Lastly, the wife contends that Supreme Court erred in dismissing the family offense petition, alleging that the husband's conduct during a 2012 incident and an October 2017 incident constituted attempted assault, disorderly conduct, harassment in the first or second degree, stalking and menacing. The wife had the burden of establishing by a fair preponderance of the evidence that the husband committed one of the specified offenses (see Matter of Putnam v. Jenney, 168 A.D.3d 1155, 1156, 90 N.Y.S.3d 678 [2019] ). "[W]hether a family offense has been committed is a factual issue to be resolved by [Supreme] Court, and its determinations regarding the credibility of witnesses are entitled to great weight on appeal" ( Matter of Maureen H. v. Byron I., 140 A.D.3d 1408, 1410–1411, 34 N.Y.S.3d 253 [2016] [internal quotation marks, ellipsis and citations omitted] ). Based on our review of the testimony and evidence, and deferring to Supreme Court's credibility determinations, we decline to disturb Supreme Court's determination that the wife failed to prove, by a preponderance of the evidence, that the husband committed a family offense (see Matter of David ZZ. v. Michael ZZ., 151 A.D.3d 1339, 1341, 56 N.Y.S.3d 660 [2017] ).
Egan Jr., J.P., Lynch, Clark and Pritzker, JJ., concur.

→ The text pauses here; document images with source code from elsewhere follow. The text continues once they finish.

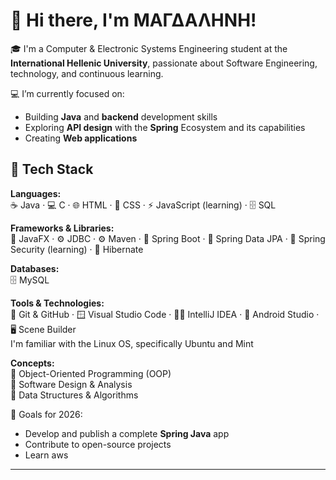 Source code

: # 👋 Hi there, I'm ΜΑΓΔΑΛΗΝΗ!

🎓 I'm a Computer & Electronic Systems Engineering student at the **International Hellenic University**, passionate about Software Engineering, technology, and continuous learning.

💻 I’m currently focused on:
- Building **Java** and **backend** development skills
- Exploring **API design** with the **Spring** Ecosystem and its capabilities
- Creating **Web applications**

## 🧰 Tech Stack

**Languages:**  
☕ Java · 💻 C · 🌐 HTML · 🧩 CSS · ⚡ JavaScript (learning) · 🗄️ SQL

**Frameworks & Libraries:**  
🧱 JavaFX · ⚙️ JDBC · ⚙️ Maven ·
🌿 Spring Boot · 🧩 Spring Data JPA  · 
🔐 Spring Security (learning) · 🧬 Hibernate  

**Databases:**  
🗄️ MySQL   

**Tools & Technologies:**  
🧰 Git & GitHub · 🪟 Visual Studio Code · 🧑‍💻 IntelliJ IDEA · 📱 Android Studio · 🖥️ Scene Builder <br>
I'm familiar with the Linux OS, specifically Ubuntu and Mint 

**Concepts:**  
🔹 Object-Oriented Programming (OOP)  
🔹 Software Design & Analysis  
🔹 Data Structures & Algorithms 

🚀 Goals for 2026:
- Develop and publish a complete **Spring Java** app
- Contribute to open-source projects
- Learn aws
---

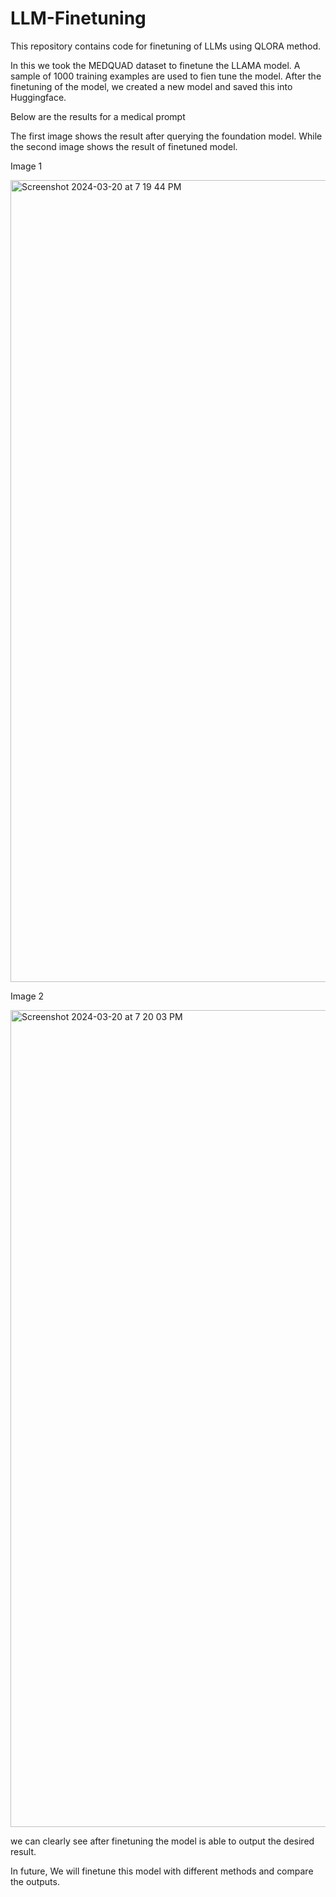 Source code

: # LLM-Finetuning

This repository contains code for finetuning of LLMs using QLORA method.

In this we took the MEDQUAD dataset to finetune the LLAMA model. A sample of 1000 training examples are used to fien tune the model.
After the finetuning of the model, we created a new model and saved this into Huggingface.

Below are the results for a medical prompt

The first image shows the result after querying the foundation model. While the second image shows the result of finetuned model.

Image 1

<img width="1283" alt="Screenshot 2024-03-20 at 7 19 44 PM" src="https://github.com/karthikyerrakota/LLM-Finetuning/assets/54073737/82e2da11-7bdd-4903-a1de-259b09ad10c3">

Image 2

<img width="1307" alt="Screenshot 2024-03-20 at 7 20 03 PM" src="https://github.com/karthikyerrakota/LLM-Finetuning/assets/54073737/b558edda-f1d5-4e29-b2ea-4b8638b743f6">

we can clearly see after finetuning the model is able to output the desired result. 

In future, We will finetune this model with different methods and compare the outputs.
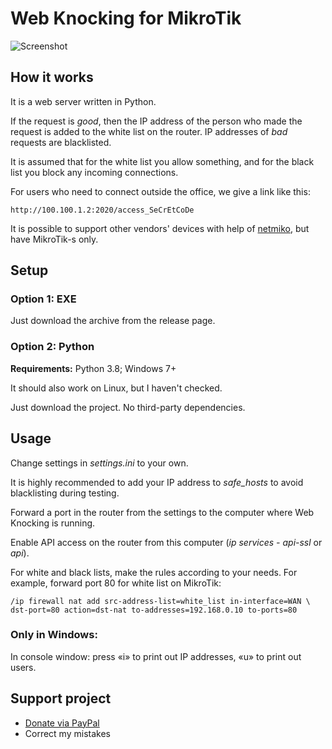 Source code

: # Web Knocking for MikroTik
![Screenshot](https://user-images.githubusercontent.com/43970835/79135939-3172f900-7dc1-11ea-9d26-f923c47d47b6.png)

## How it works
It is a web server written in Python.

If the request is *good*, then the IP address of the person who made the request is added to the white list on the router. IP addresses of *bad* requests are blacklisted.

It is assumed that for the white list you allow something, and for the black list you block any incoming connections.

For users who need to connect outside the office, we give a link like this:

	http://100.100.1.2:2020/access_SeCrEtCoDe

It is possible to support other vendors' devices with help of [netmiko](https://github.com/ktbyers/netmiko), but have MikroTik-s only.

## Setup
### Option 1: EXE
Just download the archive from the release page.

### Option 2: Python
**Requirements:** Python 3.8; Windows 7+

It should also work on Linux, but I haven't checked.

Just download the project. No third-party dependencies.

## Usage
Change settings in *settings.ini* to your own.

It is highly recommended to add your IP address to *safe_hosts* to avoid blacklisting during testing.

Forward a port in the router from the settings to the computer where Web Knocking is running.

Enable API access on the router from this computer (*ip services - api-ssl* or *api*).

For white and black lists, make the rules according to your needs. For example, forward port 80 for white list on MikroTik:

	/ip firewall nat add src-address-list=white_list in-interface=WAN \
	dst-port=80 action=dst-nat to-addresses=192.168.0.10 to-ports=80

### Only in Windows:
In console window: press «i» to print out IP addresses, «u» to print out users.

## Support project
- [Donate via PayPal](https://www.paypal.me/vikil)
- Correct my mistakes
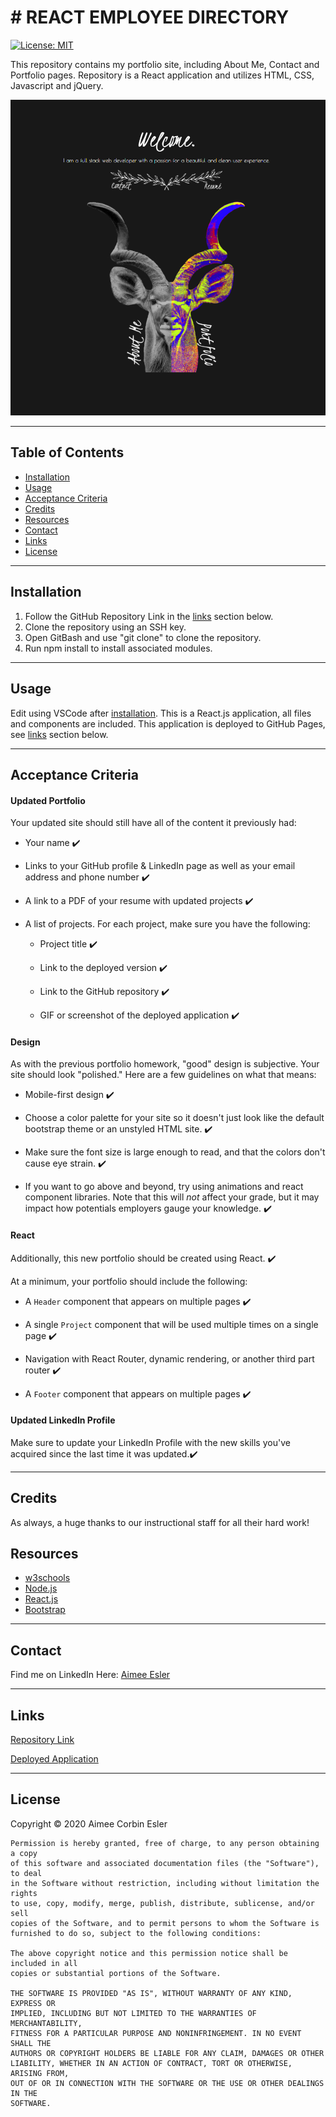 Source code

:# # REACT EMPLOYEE DIRECTORY

[![License: MIT](https://img.shields.io/badge/License-MIT-yellow.svg)](https://opensource.org/licenses/MIT)

This repository contains my portfolio site, including About Me, Contact and Portfolio pages. Repository is a React application and utilizes HTML, CSS, Javascript and jQuery.

![Main](./src/images/readme/main.png)

---

## Table of Contents

- [Installation](#installation)
- [Usage](#Usage)
- [Acceptance Criteria](#acceptance-criteria)
- [Credits](#credits)
- [Resources](#resources)
- [Contact](#contact)
- [Links](#Links)
- [License](#license)

---

## Installation

1. Follow the GitHub Repository Link in the [links](#Links) section below.
1. Clone the repository using an SSH key.
1. Open GitBash and use "git clone" to clone the repository.
1. Run npm install to install associated modules.

---

## Usage

Edit using VSCode after [installation](#installation). This is a React.js application, all files and components are included. This application is deployed to GitHub Pages, see [links](#Links) section below.

---

## Acceptance Criteria

#### Updated Portfolio

Your updated site should still have all of the content it previously had:

- Your name :heavy_check_mark:

- Links to your GitHub profile & LinkedIn page as well as your email address and phone number :heavy_check_mark:

- A link to a PDF of your resume with updated projects :heavy_check_mark:

- A list of projects. For each project, make sure you have the following:

  - Project title :heavy_check_mark:

  - Link to the deployed version :heavy_check_mark:

  - Link to the GitHub repository :heavy_check_mark:

  - GIF or screenshot of the deployed application :heavy_check_mark:

#### Design

As with the previous portfolio homework, "good" design is subjective. Your site should look
"polished." Here are a few guidelines on what that means:

- Mobile-first design :heavy_check_mark:

- Choose a color palette for your site so it doesn't just look like
  the default bootstrap theme or an unstyled HTML site. :heavy_check_mark:

- Make sure the font size is large enough to read, and that the colors don't cause eye strain. :heavy_check_mark:

- If you want to go above and beyond, try using animations and react component libraries. Note
  that this will _not_ affect your grade, but it may impact how potentials employers gauge your knowledge. :heavy_check_mark:

#### React

Additionally, this new portfolio should be created using React. :heavy_check_mark:

At a minimum, your portfolio should include the following:

- A `Header` component that appears on multiple pages :heavy_check_mark:

- A single `Project` component that will be used multiple times on a single page :heavy_check_mark:

- Navigation with React Router, dynamic rendering, or another third part router :heavy_check_mark:

- A `Footer` component that appears on multiple pages :heavy_check_mark:

#### Updated LinkedIn Profile

Make sure to update your LinkedIn Profile with the new skills you've acquired since the last time it was updated.:heavy_check_mark:

---

## Credits

As always, a huge thanks to our instructional staff for all their hard work!

## Resources

- [w3schools](https://www.w3schools.com)
- [Node.js](https://nodejs.org/en/)
- [React.js](https://reactjs.org/)
- [Bootstrap](https://getbootstrap.com/)

---

## Contact

Find me on LinkedIn Here:
[Aimee Esler](https://www.linkedin.com/in/aimee-esler-3bb31288/)

---

## Links

[Repository Link](https://github.com/aimeecesler/portfolio)

[Deployed Application](https://www.aimeecesler.com)

---

## License

Copyright &copy; 2020 Aimee Corbin Esler

    Permission is hereby granted, free of charge, to any person obtaining a copy
    of this software and associated documentation files (the "Software"), to deal
    in the Software without restriction, including without limitation the rights
    to use, copy, modify, merge, publish, distribute, sublicense, and/or sell
    copies of the Software, and to permit persons to whom the Software is
    furnished to do so, subject to the following conditions:

    The above copyright notice and this permission notice shall be included in all
    copies or substantial portions of the Software.

    THE SOFTWARE IS PROVIDED "AS IS", WITHOUT WARRANTY OF ANY KIND, EXPRESS OR
    IMPLIED, INCLUDING BUT NOT LIMITED TO THE WARRANTIES OF MERCHANTABILITY,
    FITNESS FOR A PARTICULAR PURPOSE AND NONINFRINGEMENT. IN NO EVENT SHALL THE
    AUTHORS OR COPYRIGHT HOLDERS BE LIABLE FOR ANY CLAIM, DAMAGES OR OTHER
    LIABILITY, WHETHER IN AN ACTION OF CONTRACT, TORT OR OTHERWISE, ARISING FROM,
    OUT OF OR IN CONNECTION WITH THE SOFTWARE OR THE USE OR OTHER DEALINGS IN THE
    SOFTWARE.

ORDERED that the judgment is modified, on the law, without costs, by increasing defendant's child support obligation to $1,024 per month commencing January 2019, by removing the parenting time provision that allowed defendant to pick up the child from day care when available and when plaintiff was unavailable, and by requiring conferencing on Wednesdays at 7:00 p.m., as more specifically set forth in this Court's decision, and, as so modified, affirmed.